Os dados fazem parte do estudo “Brasil Sustentável: Horizontes da Competitividade Industrial”, realizado pela Ernest & Young, em parceria com a Fundação Getúlio Vargas (FGV – Projetos).
Segundo o levantamento, o baixo desempenho projetado para o país é um reflexo do aumento insuficiente de competitividade, causado por fatores como aumento dos gastos com energia, gargalos da infra-estrutura, pela estrutura tributária que encarece o preço final dos bens e da mão-de-obra e investimentos escassos em pesquisa e desenvolvimento.
Ainda, segundo as estimativas, mesmo em um cenário com avanços tecnológicos, o desempenho do Brasil no mercado de bens manufaturados será modesto, atingindo cerca de 2,7% ao ano.

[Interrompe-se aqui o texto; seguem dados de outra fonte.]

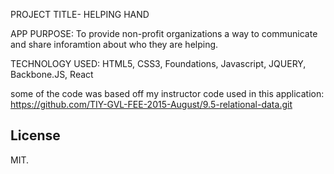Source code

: PROJECT TITLE- HELPING HAND

APP PURPOSE: To provide non-profit organizations a way to communicate and share inforamtion about who they are helping.

TECHNOLOGY USED: HTML5, CSS3, Foundations, Javascript, JQUERY, Backbone.JS, React

some of the code was based off my instructor code used in this application: https://github.com/TIY-GVL-FEE-2015-August/9.5-relational-data.git





## License

MIT.
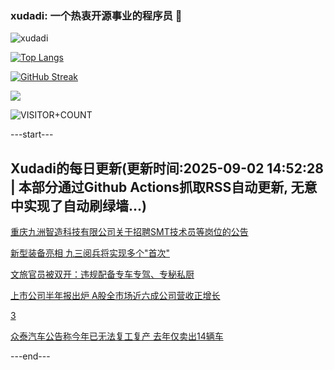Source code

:### xudadi: 一个热衷开源事业的程序员 👋

![xudadi](https://github-readme-stats-git-masterorgs-github-readme-stats-team.vercel.app/api?username=xudadi)

[![Top Langs](https://github-readme-stats.vercel.app/api/top-langs/?username=xudadi)](https://github.com/anuraghazra/github-readme-stats)

[![GitHub Streak](https://streak-stats.demolab.com?user=xudadi&locale=zh_Hans)](https://git.io/streak-stats)

![](https://raw.githubusercontent.com/xudadi/xudadi/main/assets/github-contribution-grid-snake.svg)

![VISITOR+COUNT](https://komarev.com/ghpvc/?username=xudadi&label=VISITOR+COUNT)


---start---

## Xudadi的每日更新(更新时间:2025-09-02 14:52:28 | 本部分通过Github Actions抓取RSS自动更新, 无意中实现了自动刷绿墙...)

[重庆九洲智造科技有限公司关于招聘SMT技术员等岗位的公告](https://www.gongkaoleida.com/article/2599253)

[新型装备亮相 九三阅兵将实现多个"首次"](https://m.163.com/news/article/K8F0S361000189PS.html)

[文旅官员被双开：违规配备专车专驾、专秘私厨](https://m.163.com/news/article/K8EUFVGV0514CDBK.html)

[上市公司半年报出炉 A股全市场近六成公司营收正增长](https://m.163.com/news/article/K8EM0OHJ053469LG.html)

[3](https://m.163.com/touch/news/sub/domestic)

[众泰汽车公告称今年已无法复工复产 去年仅卖出14辆车](https://m.163.com/news/article/K8DNKQ040512B07B.html)

---end---

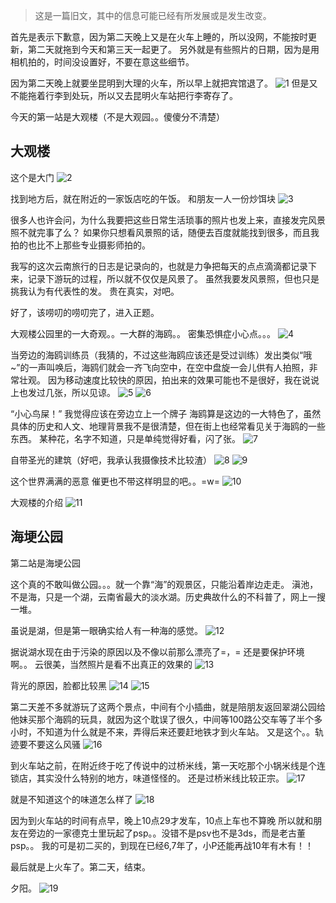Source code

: > 这是一篇旧文，其中的信息可能已经有所发展或是发生改变。

首先是表示下歉意，因为第二天晚上又是在火车上睡的，所以没网，不能按时更新，第二天就拖到今天和第三天一起更了。
另外就是有些照片的日期，因为是用相机拍的，时间没设置好，不要在意这些细节。

<!--more-->

因为第二天晚上就要坐昆明到大理的火车，所以早上就把宾馆退了。
![1](https://i.loli.net/2018/10/04/5bb5a504a1037.png)
但是又不能拖着行李到处玩，所以又去昆明火车站把行李寄存了。

今天的第一站是大观楼（不是大观园。。傻傻分不清楚）

## 大观楼
这个是大门
![2](https://i.loli.net/2018/10/04/5bb5bb3285f18.png)

找到地方后，就在附近的一家饭店吃的午饭。
和朋友一人一份炒饵块
![3](https://i.loli.net/2018/10/04/5bb5bb6457f9b.png)

很多人也许会问，为什么我要把这些日常生活琐事的照片也发上来，直接发完风景照不就完事了么？
如果你只想看风景照的话，随便去百度就能找到很多，而且我拍的也比不上那些专业摄影师拍的。

我写的这次云南旅行的日志是记录向的，也就是力争把每天的点点滴滴都记录下来，记录下游玩的过程，所以就不仅仅是风景了。
虽然我要发风景照，但也只是挑我认为有代表性的发。 贵在真实，对吧。

好了，该唠叨的唠叨完了，进入正题。

大观楼公园里的一大奇观。。一大群的海鸥。。
密集恐惧症小心点。。。
![4](https://i.loli.net/2018/10/04/5bb5bce24b86e.png)

当旁边的海鸥训练员（我猜的，不过这些海鸥应该还是受过训练）发出类似“哦~”的一声叫唤后，海鸥们就会一齐飞向空中，在空中盘旋一会儿供有人拍照，非常壮观。
因为移动速度比较快的原因，拍出来的效果可能也不是很好，我在说说上也发过几张，所以见谅。
![5](https://i.loli.net/2018/10/04/5bb5bd091a3c3.png)
![6](https://i.loli.net/2018/10/04/5bb5bd0937853.png)

“小心鸟屎！”  我觉得应该在旁边立上一个牌子
海鸥算是这边的一大特色了，虽然具体的历史和人文、地理背景我不是很清楚，但在街上也经常看见关于海鸥的一些东西。
某种花，名字不知道，只是单纯觉得好看，闪了张。
![7](https://i.loli.net/2018/10/04/5bb5bd41a2238.png)

自带圣光的建筑（好吧，我承认我摄像技术比较渣）
![8](https://i.loli.net/2018/10/04/5bb5bd621a299.png)
![9](https://i.loli.net/2018/10/04/5bb5bd622e9bd.png)

这个世界满满的恶意 催更也不带这样明显的吧。。=w=
![10](https://i.loli.net/2018/10/04/5bb5bd7be2a2b.png)

大观楼的介绍
![11](https://i.loli.net/2018/10/04/5bb5bd8f1f8b8.png)

## 海埂公园
第二站是海埂公园

这个真的不敢叫做公园。。。就一个靠“海”的观景区，只能沿着岸边走走。
滇池，不是海，只是一个湖，云南省最大的淡水湖。历史典故什么的不科普了，网上一搜一堆。

虽说是湖，但是第一眼确实给人有一种海的感觉。
![12](https://i.loli.net/2018/10/04/5bb5bf5bc6f34.png)

据说湖水现在由于污染的原因以及不像以前那么漂亮了=，=    还是要保护环境啊。。
云很美，当然照片是看不出真正的效果的
![13](https://i.loli.net/2018/10/04/5bb5bf78a568b.png)

背光的原因，脸都比较黑
![14](https://i.loli.net/2018/10/04/5bb5bfa1362f7.png)
![15](https://i.loli.net/2018/10/04/5bb5bfa138a43.png)

第二天差不多就游玩了这两个景点，中间有个小插曲，就是陪朋友返回翠湖公园给他妹买那个海鸥的玩具，就因为这个耽误了很久，中间等100路公交车等了半个多小时，不知道为什么就是不来，弄得后来还要赶地铁才到火车站。
又是这个。。轨迹要不要这么风骚
![16](https://i.loli.net/2018/10/04/5bb5bfc022de9.png)

到火车站之前，在附近终于吃了传说中的过桥米线，第一天吃那个小锅米线是个连锁店，其实没什么特别的地方，味道怪怪的。
还是过桥米线比较正宗。
![17](https://i.loli.net/2018/10/04/5bb5bfdf30cc1.png)

就是不知道这个的味道怎么样了
![18](https://i.loli.net/2018/10/04/5bb5bff549a4b.png)

因为到火车站的时间有点早，晚上10点29才发车，10点上车也不算晚
所以就和朋友在旁边的一家德克士里玩起了psp。。没错不是psv也不是3ds，而是老古董psp。。
我的可是初二买的，到现在已经6,7年了，小P还能再战10年有木有！！

最后就是上火车了。第二天，结束。

夕阳。
![19](https://i.loli.net/2018/10/04/5bb5c00da3867.png)
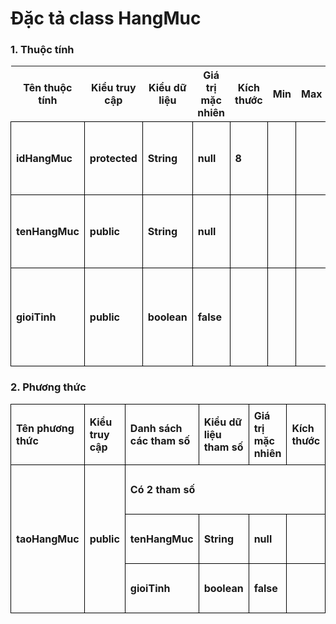 # Đặc tả class HangMuc

### 1. Thuộc tính
| Tên thuộc tính | Kiểu truy cập | Kiểu dữ liệu | Giá trị mặc nhiên | Kích thước| Min | Max | Diễn giải |
|---|---|---|---|---|---|---|---|
| idHangMuc | protected | String | null | 8 | | | id hạng mục thi đấu |
| tenHangMuc | public | String | null | | | | Tên hạng mục thi đấu |
| gioiTinh | public | boolean | false | | | | Giới tính thi đấu của hạng mục |

### 2. Phương thức

<style>
table {
  border-collapse:collapse;
}

td {
  border: 1px solid #000;
  margin: 0;
  font-weight: bold;
  padding: 0.5em;
}
</style>

<table>
    <tr>
        <td>Tên phương thức</td>
        <td>Kiểu truy cập</td>
        <td>Danh sách các tham số</td>
        <td>Kiểu dữ liệu tham số</td>
        <td>Giá trị mặc nhiên</td>
        <td>Kích thước</td>
        <td>Kiểu trả về của phương thức</td>
        <td>Diễn giải</td>
    </tr>
    <tr>
      <td rowspan="3">taoHangMuc</td>
      <td rowspan="3">public</td>
      <td colspan="4">Có 2 tham số</td>
      <td rowspan="3">boolean</td>
      <td rowspan="3">Trả về  kết quả nếu tạo được là true, ngược lại là false</td>
    </tr>
    <tr>
      <td>tenHangMuc</td>
      <td>String</td>
      <td>null</td>
      <td></td>
    </tr>
    <tr>
      <td>gioiTinh</td>
      <td>boolean</td>
      <td>false</td>
      <td></td>
    </tr>
</table>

De acordo com o estudo, o comércio internacional de mercadorias está em ascensão, num ritmo maior do que o crescimento do PIB (Produto Interno Bruto) mundial. O total de mercadorias comercializadas avançou 5,3%, no período de análise, que correspondeu aos anos de 1990 a 2007, enquanto o de manufaturas registrou 5%, ao passo que o PIB mundial avançava 3,7%.
Para as projeções emplacarem, as exportações de bens primários e a exportação de produtos com valor agregado precisam evoluir. A pesquisa revela também que, embora as exportações de aço, de máquinas e equipamentos de escritório e de telecomunicações possuam peso inferior no comércio exterior brasileiro, o crescimento anual dessa pauta, no país, será satisfatório.